It is perhaps a slightly coarser, less exquisite agony than in his absolute prime but agony it truly remains. Welcome – if that is the word – to the return of Steve Coogan in the new series of This Time with Alan Partridge (BBC One). Such is the ongoing mastery of his creation – brought again to awful, hilarious life by Coogan and his post-Armando Iannucci collaborators Neil and Rob Gibbons – that I flinch from the pain even as I remember the laughs.
Partridge has survived as co-host of the show, a perfect parody of current affairs programmes such as The One Show and Good Morning Britain (with Alan a less secure version of Piers Morgan, their lunging need to be noticed springing from difference founts, and Susannah Fielding’s Jennie Gresham essaying the Susanna Reid ‘smile like it’s not an act of self-harm’ role). “Covering everything! From aqua-aerobics to abortion! From zebras to Zionism!” But a new producer has come in and, to Alan’s alarm, has already tweaked the theme tune. It’s enough to set him spiralling into the personal and professional paranoia that will dog him until the day God at last takes pity and reaches out a hand to still the high-pitched ringing of his soul.
All is excruciatingly as it was. Jennie is still in iron control of herself if not, alas, her co-star, and stares unblinkingly down the lens while she waits for him to knot himself to a standstill whenever he breaks across her to talk or delivers a link. There’s still an argument that Fielding is underused – her part is in essence one long (albeit brilliant) extension of the fractional change of expression on the woman’s face in the “We wanna be together!” Prudential advert of yesteryear. But perhaps this will change as the series continues. Though of course if the parody is to work, it cannot deviate too much from the real life and unaltered template.
Lynn (Felicity Montagu) – now with a new, PVC-composite hip despite Alan advising titanium – is still on hand to try to arrest the spiralling and absorb what excess monstrousness she can. Tim Key is still “resident humorist” – and there could be monographs written on why it is the Partridgean rolled ‘R’ that makes his utterance of this innocuous phrase unbearable – Simon Denton, still vastly out of his depth and defeated by his giant swipe screen.
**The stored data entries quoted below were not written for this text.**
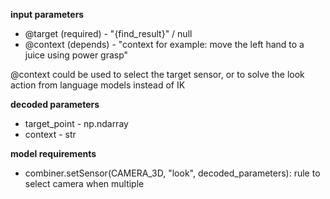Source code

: **input parameters**

- @target (required) - "{find_result}" / null
- @context (depends) - "context for example: move the left hand to a juice using power grasp"

@context could be used to select the target sensor, or to solve the look action from language models instead of IK

**decoded parameters**

- target_point - np.ndarray
- context - str

**model requirements**

- combiner.setSensor(CAMERA_3D, "look", decoded_parameters): rule to select camera when multiple
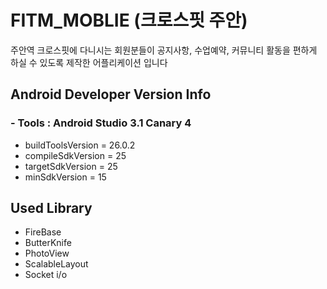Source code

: # FITM_MOBLIE (크로스핏 주안)
주안역 크로스핏에 다니시는 회원분들이 공지사항, 수업예약, 커뮤니티 활동을 편하게 하실 수 있도록 제작한 어플리케이션 입니다

## Android Developer Version Info
### - Tools : Android Studio 3.1 Canary 4
- buildToolsVersion = 26.0.2
- compileSdkVersion = 25
- targetSdkVersion = 25
- minSdkVersion = 15

## Used Library
- FireBase
- ButterKnife
- PhotoView
- ScalableLayout
- Socket i/o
And Lolly Adefope is still in glorious place as the magnificent, magisterial Ruth Duggan, the only person in the Alanverse who treats him with unvarnished contempt.
The opening episode gallops through a segment with a steely body language expert (“If a divorcee bites her lip when I say ‘Shall we skip dessert?’ is she anxious or intrigued?” “Questions like that I just don’t deal with”); Alan’s stay with a silent order of monks as part of a search for peace in the modern world (“They keep a lid on it because they think God likes it. Who am I to tell them any different?”); an interview with the presenter of a popular new holiday programme and more. Every piece of banter is an occasion for panic, flashing in Alan’s eyes. Every conversation is a mass of tripwires and potholes. The Partridge mind and mouth can be trusted no more than they ever could.
Even if he doesn’t soar quite as high or as often as he once did, Coogan/Partridge remains the best of comedy and the worst of us. It is entertainment as penance and penance as entertainment. Welcome the pain.